There is now a gallery and an apartment where artists can stay for short periods. Cozier compares the experience artists gain from staying and working there to obtaining a degree in fine art at a prestigious overseas institution for free.
"You mightn't get a certificate, but you get the (invaluable) dialogue.
"The fundamental premise of it is that many of our cultural enterprises start in yards, whether it's mas bands or steelbands," Cozier says.
"Sean, being an architect, is interested in urban development. Woodbrook is one of the earliest suburbs of Port-of-Spain. First Belmont, then Woodbrook, then Newtown.
"One of the most spectacular things for me was when we were doing a project and an older man came into the yard and said, 'I like what all you fellas doing here,' and I asked why it's so important and he said, 'Well, I can remember being a little boy, watching Paul Robeson sing off the balcony of a house, and that was the foundation of Little Carib Theatre.'"

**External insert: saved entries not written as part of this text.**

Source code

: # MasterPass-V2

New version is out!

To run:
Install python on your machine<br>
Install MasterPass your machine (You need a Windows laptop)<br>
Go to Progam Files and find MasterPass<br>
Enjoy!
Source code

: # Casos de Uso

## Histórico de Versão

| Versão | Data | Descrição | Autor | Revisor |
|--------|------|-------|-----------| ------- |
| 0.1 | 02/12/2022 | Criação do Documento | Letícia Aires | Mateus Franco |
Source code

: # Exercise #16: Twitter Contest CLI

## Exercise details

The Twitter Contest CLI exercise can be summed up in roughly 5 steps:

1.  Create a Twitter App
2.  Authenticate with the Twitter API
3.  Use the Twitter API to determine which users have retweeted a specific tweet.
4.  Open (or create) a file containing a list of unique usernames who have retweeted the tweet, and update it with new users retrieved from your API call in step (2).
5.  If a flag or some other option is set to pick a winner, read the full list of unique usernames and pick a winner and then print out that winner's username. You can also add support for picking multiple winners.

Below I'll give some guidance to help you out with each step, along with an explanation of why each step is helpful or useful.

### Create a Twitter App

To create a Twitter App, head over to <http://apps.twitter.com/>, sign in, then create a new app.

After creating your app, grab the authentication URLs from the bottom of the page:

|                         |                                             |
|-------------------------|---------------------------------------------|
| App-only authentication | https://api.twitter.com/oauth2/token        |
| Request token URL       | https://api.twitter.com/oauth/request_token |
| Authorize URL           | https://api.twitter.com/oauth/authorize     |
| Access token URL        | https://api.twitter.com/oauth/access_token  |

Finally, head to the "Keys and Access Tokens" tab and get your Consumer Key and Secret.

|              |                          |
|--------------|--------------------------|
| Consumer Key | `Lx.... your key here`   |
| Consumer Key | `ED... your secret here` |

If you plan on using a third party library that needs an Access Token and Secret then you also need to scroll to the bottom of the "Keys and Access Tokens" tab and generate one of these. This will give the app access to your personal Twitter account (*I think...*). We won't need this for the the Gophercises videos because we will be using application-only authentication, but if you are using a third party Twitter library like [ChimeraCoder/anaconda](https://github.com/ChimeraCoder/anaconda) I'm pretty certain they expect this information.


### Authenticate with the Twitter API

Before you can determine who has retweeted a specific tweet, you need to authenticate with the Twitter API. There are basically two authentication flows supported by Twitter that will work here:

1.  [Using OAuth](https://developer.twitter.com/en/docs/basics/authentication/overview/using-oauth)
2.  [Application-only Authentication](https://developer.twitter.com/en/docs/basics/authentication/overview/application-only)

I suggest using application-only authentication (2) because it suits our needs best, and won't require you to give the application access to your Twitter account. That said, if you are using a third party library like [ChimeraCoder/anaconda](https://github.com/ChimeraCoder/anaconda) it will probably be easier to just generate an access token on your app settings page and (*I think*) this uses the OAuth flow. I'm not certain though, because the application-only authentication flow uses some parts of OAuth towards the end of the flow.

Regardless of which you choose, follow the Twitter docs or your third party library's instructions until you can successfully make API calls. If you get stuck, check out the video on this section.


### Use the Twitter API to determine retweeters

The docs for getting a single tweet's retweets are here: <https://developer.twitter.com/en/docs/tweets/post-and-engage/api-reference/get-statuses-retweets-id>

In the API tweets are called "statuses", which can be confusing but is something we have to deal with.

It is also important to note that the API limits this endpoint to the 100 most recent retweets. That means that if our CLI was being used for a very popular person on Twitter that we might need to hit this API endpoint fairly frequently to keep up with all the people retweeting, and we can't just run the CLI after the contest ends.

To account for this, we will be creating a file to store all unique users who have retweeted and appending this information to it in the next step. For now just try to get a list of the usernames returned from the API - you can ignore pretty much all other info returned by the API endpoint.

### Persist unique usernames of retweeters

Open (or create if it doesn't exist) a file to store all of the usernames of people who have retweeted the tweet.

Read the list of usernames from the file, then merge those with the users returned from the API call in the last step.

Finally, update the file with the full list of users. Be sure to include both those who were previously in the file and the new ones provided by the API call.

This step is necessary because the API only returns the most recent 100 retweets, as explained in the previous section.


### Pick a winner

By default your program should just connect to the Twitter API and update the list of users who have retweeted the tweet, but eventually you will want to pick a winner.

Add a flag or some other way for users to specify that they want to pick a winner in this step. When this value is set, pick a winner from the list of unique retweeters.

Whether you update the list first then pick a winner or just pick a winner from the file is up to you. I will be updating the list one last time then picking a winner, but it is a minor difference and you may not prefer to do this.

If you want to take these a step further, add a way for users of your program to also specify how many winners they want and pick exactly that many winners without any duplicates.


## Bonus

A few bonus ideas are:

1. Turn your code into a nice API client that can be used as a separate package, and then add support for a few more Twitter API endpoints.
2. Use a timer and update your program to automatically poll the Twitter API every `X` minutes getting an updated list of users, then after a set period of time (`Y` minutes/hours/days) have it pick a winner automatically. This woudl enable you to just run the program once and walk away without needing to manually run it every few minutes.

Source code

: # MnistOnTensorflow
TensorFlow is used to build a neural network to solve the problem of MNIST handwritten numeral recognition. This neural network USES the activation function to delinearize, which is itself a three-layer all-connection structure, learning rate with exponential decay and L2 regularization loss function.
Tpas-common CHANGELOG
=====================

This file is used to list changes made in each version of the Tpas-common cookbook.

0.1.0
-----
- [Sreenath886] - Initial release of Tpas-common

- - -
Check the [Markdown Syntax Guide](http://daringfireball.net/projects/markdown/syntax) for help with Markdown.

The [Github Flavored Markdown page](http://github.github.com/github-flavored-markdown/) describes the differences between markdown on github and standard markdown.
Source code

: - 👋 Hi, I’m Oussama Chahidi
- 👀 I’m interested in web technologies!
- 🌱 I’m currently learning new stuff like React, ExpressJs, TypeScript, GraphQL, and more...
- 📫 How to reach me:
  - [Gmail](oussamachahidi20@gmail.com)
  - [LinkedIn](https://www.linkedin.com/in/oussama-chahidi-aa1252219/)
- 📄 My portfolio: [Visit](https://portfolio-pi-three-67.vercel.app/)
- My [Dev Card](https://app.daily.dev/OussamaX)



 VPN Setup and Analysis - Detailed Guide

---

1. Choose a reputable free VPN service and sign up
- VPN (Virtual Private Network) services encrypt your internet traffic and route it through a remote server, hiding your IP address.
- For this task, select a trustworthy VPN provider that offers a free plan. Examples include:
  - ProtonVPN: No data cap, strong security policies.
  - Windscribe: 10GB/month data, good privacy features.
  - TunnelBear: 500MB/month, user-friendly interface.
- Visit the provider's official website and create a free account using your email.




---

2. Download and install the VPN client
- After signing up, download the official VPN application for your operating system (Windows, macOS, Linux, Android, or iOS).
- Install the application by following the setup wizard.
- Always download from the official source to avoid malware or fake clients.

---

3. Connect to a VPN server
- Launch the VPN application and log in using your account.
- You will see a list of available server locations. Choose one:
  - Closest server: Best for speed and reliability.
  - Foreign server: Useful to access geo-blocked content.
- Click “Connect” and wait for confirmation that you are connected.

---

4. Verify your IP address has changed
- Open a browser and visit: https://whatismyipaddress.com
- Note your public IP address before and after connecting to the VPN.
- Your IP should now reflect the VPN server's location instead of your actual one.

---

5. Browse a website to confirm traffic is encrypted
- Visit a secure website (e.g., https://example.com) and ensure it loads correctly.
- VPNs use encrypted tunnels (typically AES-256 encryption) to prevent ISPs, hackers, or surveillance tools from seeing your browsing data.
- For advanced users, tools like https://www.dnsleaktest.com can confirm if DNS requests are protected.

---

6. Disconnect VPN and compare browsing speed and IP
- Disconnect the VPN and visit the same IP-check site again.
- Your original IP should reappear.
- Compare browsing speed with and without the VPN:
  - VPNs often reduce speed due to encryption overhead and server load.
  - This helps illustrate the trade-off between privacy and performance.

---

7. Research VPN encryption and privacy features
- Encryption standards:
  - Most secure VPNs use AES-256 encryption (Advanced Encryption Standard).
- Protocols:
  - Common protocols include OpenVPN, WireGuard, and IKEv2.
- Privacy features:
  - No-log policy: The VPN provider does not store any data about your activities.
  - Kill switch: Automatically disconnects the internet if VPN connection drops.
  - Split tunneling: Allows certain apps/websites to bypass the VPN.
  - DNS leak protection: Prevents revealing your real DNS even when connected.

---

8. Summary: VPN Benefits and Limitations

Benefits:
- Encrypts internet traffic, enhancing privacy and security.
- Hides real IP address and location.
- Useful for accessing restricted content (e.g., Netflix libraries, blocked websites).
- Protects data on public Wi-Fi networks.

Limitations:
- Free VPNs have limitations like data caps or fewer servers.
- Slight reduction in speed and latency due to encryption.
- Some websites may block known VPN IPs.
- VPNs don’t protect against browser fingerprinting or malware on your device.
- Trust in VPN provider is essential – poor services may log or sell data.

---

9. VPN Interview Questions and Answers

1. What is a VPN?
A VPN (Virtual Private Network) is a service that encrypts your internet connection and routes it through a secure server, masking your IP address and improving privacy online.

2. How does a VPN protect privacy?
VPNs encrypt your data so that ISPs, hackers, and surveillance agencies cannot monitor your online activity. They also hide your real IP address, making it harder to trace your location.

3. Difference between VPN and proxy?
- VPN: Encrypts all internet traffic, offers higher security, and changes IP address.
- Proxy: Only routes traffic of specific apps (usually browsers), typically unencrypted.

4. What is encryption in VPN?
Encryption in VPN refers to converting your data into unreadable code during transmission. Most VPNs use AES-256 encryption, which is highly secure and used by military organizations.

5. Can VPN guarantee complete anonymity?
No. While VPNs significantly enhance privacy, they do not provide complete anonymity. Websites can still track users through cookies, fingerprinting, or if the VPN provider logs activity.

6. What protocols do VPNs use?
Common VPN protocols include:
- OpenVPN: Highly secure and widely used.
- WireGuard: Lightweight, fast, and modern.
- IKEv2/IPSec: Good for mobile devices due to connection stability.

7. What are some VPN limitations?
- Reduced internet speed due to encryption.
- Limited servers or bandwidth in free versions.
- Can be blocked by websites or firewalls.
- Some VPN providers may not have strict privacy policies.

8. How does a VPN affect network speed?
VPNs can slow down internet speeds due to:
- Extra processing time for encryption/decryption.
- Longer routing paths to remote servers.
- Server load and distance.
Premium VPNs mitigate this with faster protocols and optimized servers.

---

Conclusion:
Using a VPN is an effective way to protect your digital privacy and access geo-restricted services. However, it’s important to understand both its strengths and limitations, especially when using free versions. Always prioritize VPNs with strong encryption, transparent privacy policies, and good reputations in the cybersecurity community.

Robeson was touring the West Indies in 1948 and laid the foundation stone of the theatre, built by dancer Beryl McBurnie in her parents' backyard, a few blocks down Roberts Street from Alice Yard.
The Alice Yard project became a regional transnational enterprise for artists from other parts of the Caribbean and the diaspora. Cozier says the space confuses people who are only ever introduced to art in a commercial setting.
"It's not really a gallery," he says. "It's more like a laboratory for people to come and think and try things. They might even fail, but they might then transport them elsewhere where they might work."
On the state of Caribbean art right now, Cozier says: "I think it's a really good moment. The sector is expanding very quickly. Inter-island conversations amongst the new generation are strong and very fertile. The connection to the diaspora is the healthiest it's ever been.
"Which means if you're a 20- or 30-something-year-old artist in Port-of-Spain, Kingston, Bridgetown, London or Amsterdam you're really working within one critical conversation. And since Alice Yard other projects have mushroomed in other islands."